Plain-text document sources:
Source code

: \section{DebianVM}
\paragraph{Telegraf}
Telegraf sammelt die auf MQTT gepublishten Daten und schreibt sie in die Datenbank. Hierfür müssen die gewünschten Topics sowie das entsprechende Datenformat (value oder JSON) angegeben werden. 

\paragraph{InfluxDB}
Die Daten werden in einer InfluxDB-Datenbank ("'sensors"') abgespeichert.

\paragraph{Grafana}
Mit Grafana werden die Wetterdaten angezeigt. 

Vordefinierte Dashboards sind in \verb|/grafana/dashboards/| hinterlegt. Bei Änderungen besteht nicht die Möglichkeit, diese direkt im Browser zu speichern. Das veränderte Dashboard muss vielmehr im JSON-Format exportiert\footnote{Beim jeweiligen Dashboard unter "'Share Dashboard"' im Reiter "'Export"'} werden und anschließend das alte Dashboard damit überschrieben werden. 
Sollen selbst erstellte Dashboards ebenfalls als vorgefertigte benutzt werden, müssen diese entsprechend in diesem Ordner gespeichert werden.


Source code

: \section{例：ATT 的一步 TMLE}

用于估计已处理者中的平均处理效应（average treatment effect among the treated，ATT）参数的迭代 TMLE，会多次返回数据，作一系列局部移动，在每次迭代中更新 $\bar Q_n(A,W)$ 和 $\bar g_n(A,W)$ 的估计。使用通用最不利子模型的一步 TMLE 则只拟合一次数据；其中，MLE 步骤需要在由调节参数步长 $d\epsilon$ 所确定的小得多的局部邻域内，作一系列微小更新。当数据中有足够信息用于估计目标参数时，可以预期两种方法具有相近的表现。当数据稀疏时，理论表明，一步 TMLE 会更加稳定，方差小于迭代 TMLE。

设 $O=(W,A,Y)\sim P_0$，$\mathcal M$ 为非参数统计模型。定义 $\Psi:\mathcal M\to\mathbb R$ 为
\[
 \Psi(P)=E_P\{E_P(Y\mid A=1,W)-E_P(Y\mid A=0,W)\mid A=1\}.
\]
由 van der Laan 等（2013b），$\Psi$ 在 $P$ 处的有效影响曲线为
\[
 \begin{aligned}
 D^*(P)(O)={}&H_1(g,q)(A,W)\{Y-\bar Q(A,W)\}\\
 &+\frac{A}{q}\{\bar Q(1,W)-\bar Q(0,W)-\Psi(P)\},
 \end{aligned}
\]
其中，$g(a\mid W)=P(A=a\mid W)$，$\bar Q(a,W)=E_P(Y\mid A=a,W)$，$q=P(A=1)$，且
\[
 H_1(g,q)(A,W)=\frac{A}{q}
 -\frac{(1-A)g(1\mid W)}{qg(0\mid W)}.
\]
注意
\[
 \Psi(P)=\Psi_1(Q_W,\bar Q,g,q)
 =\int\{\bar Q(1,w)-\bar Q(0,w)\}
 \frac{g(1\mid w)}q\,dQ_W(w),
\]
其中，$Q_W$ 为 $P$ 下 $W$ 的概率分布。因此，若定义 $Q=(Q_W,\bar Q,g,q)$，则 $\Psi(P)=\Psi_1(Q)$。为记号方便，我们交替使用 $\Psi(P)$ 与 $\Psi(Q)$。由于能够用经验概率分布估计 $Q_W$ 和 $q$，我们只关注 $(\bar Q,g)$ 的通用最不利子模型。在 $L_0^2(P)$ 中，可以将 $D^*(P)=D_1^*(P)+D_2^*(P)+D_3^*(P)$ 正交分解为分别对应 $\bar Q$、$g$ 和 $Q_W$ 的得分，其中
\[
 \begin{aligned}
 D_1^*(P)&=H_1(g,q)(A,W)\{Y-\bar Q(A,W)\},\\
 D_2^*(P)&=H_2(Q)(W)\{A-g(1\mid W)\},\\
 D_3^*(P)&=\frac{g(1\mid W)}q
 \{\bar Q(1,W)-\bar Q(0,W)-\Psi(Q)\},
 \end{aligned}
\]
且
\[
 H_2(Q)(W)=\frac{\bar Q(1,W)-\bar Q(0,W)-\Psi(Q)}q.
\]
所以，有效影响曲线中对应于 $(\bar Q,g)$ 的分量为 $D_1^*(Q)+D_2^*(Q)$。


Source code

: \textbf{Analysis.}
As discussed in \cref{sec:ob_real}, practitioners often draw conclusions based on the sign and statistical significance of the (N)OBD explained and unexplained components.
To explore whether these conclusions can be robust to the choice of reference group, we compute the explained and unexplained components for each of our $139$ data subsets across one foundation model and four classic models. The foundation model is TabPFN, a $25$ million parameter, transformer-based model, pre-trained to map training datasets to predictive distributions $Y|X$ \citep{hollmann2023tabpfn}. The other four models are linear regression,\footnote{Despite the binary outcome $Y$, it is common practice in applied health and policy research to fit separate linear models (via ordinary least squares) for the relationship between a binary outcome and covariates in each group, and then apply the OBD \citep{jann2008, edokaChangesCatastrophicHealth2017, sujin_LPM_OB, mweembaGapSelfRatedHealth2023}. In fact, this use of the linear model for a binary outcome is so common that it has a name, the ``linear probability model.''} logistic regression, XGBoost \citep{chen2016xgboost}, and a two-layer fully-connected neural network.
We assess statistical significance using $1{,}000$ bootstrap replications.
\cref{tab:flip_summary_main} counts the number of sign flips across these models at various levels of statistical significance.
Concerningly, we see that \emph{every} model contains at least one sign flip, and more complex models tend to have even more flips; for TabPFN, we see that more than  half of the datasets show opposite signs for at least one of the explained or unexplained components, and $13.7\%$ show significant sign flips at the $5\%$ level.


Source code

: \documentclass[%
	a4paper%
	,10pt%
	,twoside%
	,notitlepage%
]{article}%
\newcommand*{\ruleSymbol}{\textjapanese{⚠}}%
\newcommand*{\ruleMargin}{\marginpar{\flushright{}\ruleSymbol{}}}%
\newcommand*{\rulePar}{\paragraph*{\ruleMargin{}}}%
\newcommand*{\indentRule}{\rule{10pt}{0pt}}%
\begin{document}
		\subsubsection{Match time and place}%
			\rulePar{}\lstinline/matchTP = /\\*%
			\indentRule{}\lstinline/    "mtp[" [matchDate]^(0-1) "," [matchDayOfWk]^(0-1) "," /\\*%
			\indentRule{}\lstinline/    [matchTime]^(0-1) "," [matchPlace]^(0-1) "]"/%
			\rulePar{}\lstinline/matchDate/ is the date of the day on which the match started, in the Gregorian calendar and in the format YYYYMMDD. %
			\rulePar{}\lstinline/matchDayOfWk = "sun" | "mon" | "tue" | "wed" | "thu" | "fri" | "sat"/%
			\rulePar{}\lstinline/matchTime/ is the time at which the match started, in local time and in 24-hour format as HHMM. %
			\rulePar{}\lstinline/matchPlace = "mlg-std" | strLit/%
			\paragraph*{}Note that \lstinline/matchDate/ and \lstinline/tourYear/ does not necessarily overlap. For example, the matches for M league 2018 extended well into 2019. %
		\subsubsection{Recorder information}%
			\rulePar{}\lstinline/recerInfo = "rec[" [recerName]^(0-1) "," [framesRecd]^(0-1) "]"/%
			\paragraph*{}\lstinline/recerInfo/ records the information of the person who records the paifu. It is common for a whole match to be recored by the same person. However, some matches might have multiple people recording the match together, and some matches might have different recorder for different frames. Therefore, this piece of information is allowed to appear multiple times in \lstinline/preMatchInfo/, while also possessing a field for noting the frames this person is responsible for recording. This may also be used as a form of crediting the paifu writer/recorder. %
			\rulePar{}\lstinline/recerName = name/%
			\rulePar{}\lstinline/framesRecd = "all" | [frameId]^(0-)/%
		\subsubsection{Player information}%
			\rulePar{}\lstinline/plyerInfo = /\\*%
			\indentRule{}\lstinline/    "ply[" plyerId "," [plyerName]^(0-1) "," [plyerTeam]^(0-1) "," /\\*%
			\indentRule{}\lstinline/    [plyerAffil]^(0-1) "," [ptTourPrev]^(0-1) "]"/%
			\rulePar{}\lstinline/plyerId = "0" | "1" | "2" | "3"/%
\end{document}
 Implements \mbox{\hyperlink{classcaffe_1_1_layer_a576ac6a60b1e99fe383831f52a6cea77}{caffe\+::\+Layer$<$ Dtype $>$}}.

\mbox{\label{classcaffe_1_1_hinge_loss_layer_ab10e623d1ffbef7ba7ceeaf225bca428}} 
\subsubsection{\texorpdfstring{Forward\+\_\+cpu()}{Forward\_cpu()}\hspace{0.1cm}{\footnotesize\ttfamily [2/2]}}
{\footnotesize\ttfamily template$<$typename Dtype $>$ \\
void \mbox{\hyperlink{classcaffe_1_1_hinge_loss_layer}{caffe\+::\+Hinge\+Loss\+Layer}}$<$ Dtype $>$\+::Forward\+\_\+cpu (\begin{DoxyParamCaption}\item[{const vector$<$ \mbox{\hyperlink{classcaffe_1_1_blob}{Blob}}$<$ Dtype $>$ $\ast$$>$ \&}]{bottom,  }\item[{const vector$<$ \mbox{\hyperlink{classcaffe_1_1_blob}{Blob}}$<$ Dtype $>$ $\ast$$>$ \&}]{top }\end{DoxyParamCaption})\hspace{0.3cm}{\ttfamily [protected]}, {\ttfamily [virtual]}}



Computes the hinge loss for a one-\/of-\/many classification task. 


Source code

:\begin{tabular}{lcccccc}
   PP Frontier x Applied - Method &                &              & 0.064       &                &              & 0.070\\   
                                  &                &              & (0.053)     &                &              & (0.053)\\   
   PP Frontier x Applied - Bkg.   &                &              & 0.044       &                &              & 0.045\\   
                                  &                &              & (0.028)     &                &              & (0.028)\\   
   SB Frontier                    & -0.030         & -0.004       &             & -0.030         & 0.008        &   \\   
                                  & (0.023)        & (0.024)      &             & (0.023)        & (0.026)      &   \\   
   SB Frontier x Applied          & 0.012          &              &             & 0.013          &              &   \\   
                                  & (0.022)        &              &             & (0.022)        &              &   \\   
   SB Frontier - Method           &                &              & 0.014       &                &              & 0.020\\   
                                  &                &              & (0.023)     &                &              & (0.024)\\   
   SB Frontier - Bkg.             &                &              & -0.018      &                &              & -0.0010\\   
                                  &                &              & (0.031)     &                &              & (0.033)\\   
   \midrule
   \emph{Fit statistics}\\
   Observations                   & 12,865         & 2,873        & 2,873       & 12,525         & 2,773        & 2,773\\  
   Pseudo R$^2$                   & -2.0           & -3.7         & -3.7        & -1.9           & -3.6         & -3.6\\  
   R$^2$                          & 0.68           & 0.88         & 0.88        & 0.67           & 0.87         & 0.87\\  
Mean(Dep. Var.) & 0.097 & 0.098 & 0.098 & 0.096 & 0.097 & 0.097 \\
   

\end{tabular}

WHAT IS REQUIRED – Search the data above for the string "InfluxDB". Report every line where it is found.

TASK RESULT –
\paragraph{InfluxDB}
Die Daten werden in einer InfluxDB-Datenbank ("'sensors"') abgespeichert.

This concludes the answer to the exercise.